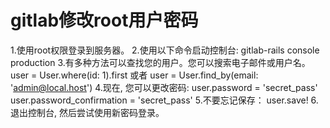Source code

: # gitlab修改root用户密码

1.使用root权限登录到服务器。
2.使用以下命令启动控制台:
   gitlab-rails console production
3.有多种方法可以查找您的用户。您可以搜索电子邮件或用户名。
   user = User.where(id: 1).first
或者
   user = User.find_by(email: 'admin@local.host')
4.现在, 您可以更改密码:
   user.password = 'secret_pass'
   user.password_confirmation = 'secret_pass'
5.不要忘记保存：
   user.save!
6.退出控制台, 然后尝试使用新密码登录。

___

TO DO = Every entry above is to be copied verbatim, with the pictures removed.

YOUR RESPONSE =
Source code

: # gitlab修改root用户密码

1.使用root权限登录到服务器。
2.使用以下命令启动控制台:
   gitlab-rails console production
3.有多种方法可以查找您的用户。您可以搜索电子邮件或用户名。
   user = User.where(id: 1).first
或者
   user = User.find_by(email: 'admin@local.host')
4.现在, 您可以更改密码:
   user.password = 'secret_pass'
   user.password_confirmation = 'secret_pass'
5.不要忘记保存：
   user.save!
6.退出控制台, 然后尝试使用新密码登录。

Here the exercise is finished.